L’assemblée émit un vœu
favorables sur
présentation des sieurs d’Oyhenart et d’Anguelu: «feu
Marc Antoine d’Eliceiry, prieur de Behaune a fait une fondation
considérable par son testament en faveur des pères Jésuites de
Pau, pour l’établissement d’un séminaire dans la présente
ville de Saint-Palais, et que rien n’est si utile et si nécessaire
que de donner exécution à ce pieux dessein, qui n’a eu pour objet
que le bien et la gloire du service de Dieu qui dépend
principalement des ministres de ses autels, dont la conduite servant
de modèle à celle des autres, il est nécessaire qu’il y ait des
lieux saints où ils puissent apprendre à régler leurs propres
mœurs et à instruire les autres, et
que cet établissement est d’autant plus nécessaire dans le
présent royaume que les habitants étant très pauvres, les
ecclésiastiques et ceux qui veulent se faire promouvoir aux ordres
sacrés ne peuvent pas profiter de ceux établis ailleurs, à cause
des frais de chemin et du prix des pensions, au lieu qu’ils
pourraient payer ici leurs pensions en denrées et y vivre de peu.
Les
Etats ont délibéré que le syndic se pourvoira pour faire employer
à la fondation d’un
séminaire dans la ville de St Palais les biens en fonds et les
sommes léguées à cet effet par le feu prieur de Behaune,
conformément à son intention et à son testament, et empêcher que
les biens et maison fonds et argent ne soient employés à autre
chose, et faire au contraire que les fruitcts revenus et intérêts
desd. maisons
fonds et somme soient
conservés en accroissement du fonds et capital attendant lad.
fondation»
(3).
Ce
vœu et ce projet n’eurent pas l’agrément de l’évêque de
Dax.
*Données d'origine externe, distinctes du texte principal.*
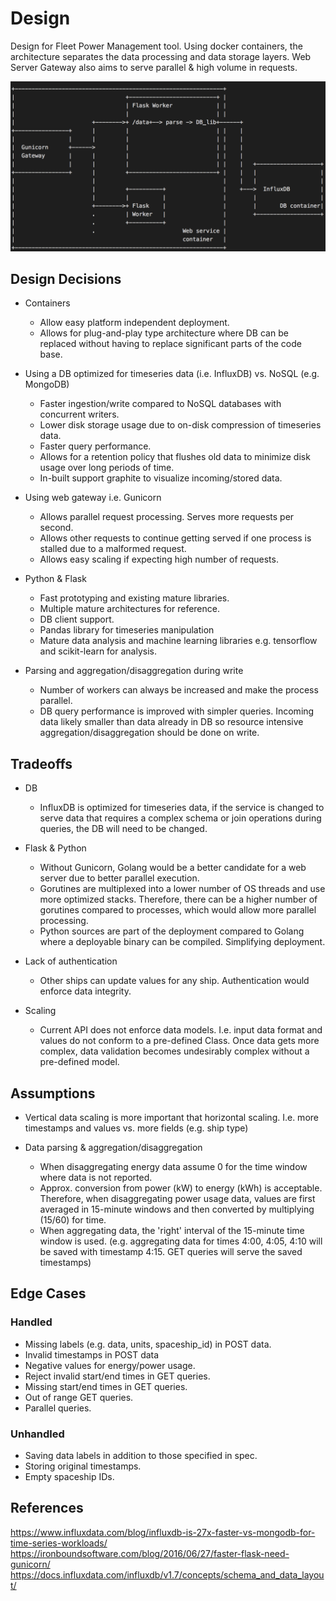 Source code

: # Design

Design for Fleet Power Management tool. Using docker containers, the architecture separates the data processing and data storage layers. Web Server Gateway also aims to serve parallel & high volume in requests.

![Design Diagram](architecture_diagram.png)

## Design Decisions

- Containers
  - Allow easy platform independent deployment.
  - Allows for plug-and-play type architecture where DB can be replaced without having to replace significant parts of the code base.

- Using a DB optimized for timeseries data (i.e. InfluxDB) vs. NoSQL (e.g. MongoDB)
  - Faster ingestion/write compared to NoSQL databases with concurrent writers.
  - Lower disk storage usage due to on-disk compression of timeseries data.
  - Faster query performance.
  - Allows for a retention policy that flushes old data to minimize disk usage over long periods of time.
  - In-built support graphite to visualize incoming/stored data.

- Using web gateway i.e. Gunicorn
  - Allows parallel request processing. Serves more requests per second.
  - Allows other requests to continue getting served if one process is stalled due to a malformed request.
  - Allows easy scaling if expecting high number of requests.

- Python & Flask
  - Fast prototyping and existing mature libraries.
  - Multiple mature architectures for reference.
  - DB client support.
  - Pandas library for timeseries manipulation
  - Mature data analysis and machine learning libraries e.g. tensorflow and scikit-learn for analysis.

- Parsing and aggregation/disaggregation during write
  - Number of workers can always be increased and make the process parallel.
  - DB query performance is improved with simpler queries. Incoming data likely smaller than data already in DB so resource intensive aggregation/disaggregation should be done on write.



## Tradeoffs

- DB
  - InfluxDB is optimized for timeseries data, if the service is changed to serve data that requires a complex schema or join operations during queries, the DB will need to be changed.

- Flask & Python
  - Without Gunicorn, Golang would be a better candidate for a web server due to better parallel execution.
  - Gorutines are multiplexed into a lower number of OS threads and use more optimized stacks. Therefore, there can be a higher number of gorutines compared to processes, which would allow more parallel processing.
  - Python sources are part of the deployment compared to Golang where a deployable binary can be compiled. Simplifying deployment.

- Lack of authentication
  - Other ships can update values for any ship. Authentication would enforce data integrity.

- Scaling
  - Current API does not enforce data models. I.e. input data format and values do not conform to a pre-defined Class. Once data gets more complex, data validation becomes undesirably complex without a pre-defined model.



## Assumptions

- Vertical data scaling is more important that horizontal scaling. I.e. more timestamps and values vs. more fields (e.g. ship type)

- Data parsing & aggregation/disaggregation
  - When disaggregating energy data assume 0 for the time window where data is not reported.
  - Approx. conversion from power (kW) to energy (kWh) is acceptable. Therefore, when disaggregating power usage data, values are first averaged in 15-minute windows and then converted by multiplying (15/60) for time.
  - When aggregating data, the 'right' interval of the 15-minute time window is used. (e.g. aggregating data for times 4:00, 4:05, 4:10 will be saved with timestamp 4:15. GET queries will serve the saved timestamps)

## Edge Cases

  ### Handled

  - Missing labels (e.g. data, units, spaceship_id) in POST data.
  - Invalid timestamps in POST data
  - Negative values for energy/power usage.
  - Reject invalid start/end times in GET queries.
  - Missing start/end times in GET queries.
  - Out of range GET queries.
  - Parallel queries.


  ### Unhandled

  - Saving data labels in addition to those specified in spec.
  - Storing original timestamps.
  - Empty spaceship IDs.

## References
https://www.influxdata.com/blog/influxdb-is-27x-faster-vs-mongodb-for-time-series-workloads/
https://ironboundsoftware.com/blog/2016/06/27/faster-flask-need-gunicorn/
https://docs.influxdata.com/influxdb/v1.7/concepts/schema_and_data_layout/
D’après le sieur de la Salle de Cibits, intervenant
aux Etats de 1699, l’évêque était disposé à établir, grâce
au legs, un séminaire au «St
Esprit, proche Bayonne»,
sur le rive droite de l’Adour, appartenant à son diocèse, et
s’opposait à la venue des pères jésuites à Saint-Palais.
«A
quoi
il est
nécessaire de pourvoir pour le bien et l’avantage du royaume et
de la ville de St Palais en particulier, laquelle servant à la tenue
des Etats toutes les années trouverait quelque douceur
par cet établissement, apte à fournir dans
la suite les choses nécessaires avec plus
de commodité, joint à cela que la ville de St palais, dans le
diocèse
de Dax, est à égale distance des diocèses d’Oloron, Bayonne et
Dax, le séminaire pourrait servir les trois diocèses, et que le
lieu étant dans une situation agréable où l’on respire le
mailleur air du monde, il est apparent que cet établissement sera
également bien goûté dans lesd. diocèses, et que les
ecclésiastiques et ceux qui désirent se faire promouvoir aux ordres
sacrés le choisiront
par préférence pour faire leurs retraites et pour leurs exercices.
Les
Etats ont arrêté que le Syndic fera sommer les pères Jésuites du
collège de Pau de déclarer s’ils veulent accepter le legs du feu
prieur de Behaune, à condition de fonder un Séminaire en la ville
de St Palais, suivant et conformément au testament, qu’il les fera
sommer aussi en cas qu’ils veuillent accepter auxd. conditions,
de fonder le dit séminaire incessamment et au plus tard dans
trois mois, et que faute par eux de faire leur déclaration ou
d’accepter led. legs, à la condition de la susd. fondation, il se
pourvoira où besoin sera pour faire ordonner la fondation dud.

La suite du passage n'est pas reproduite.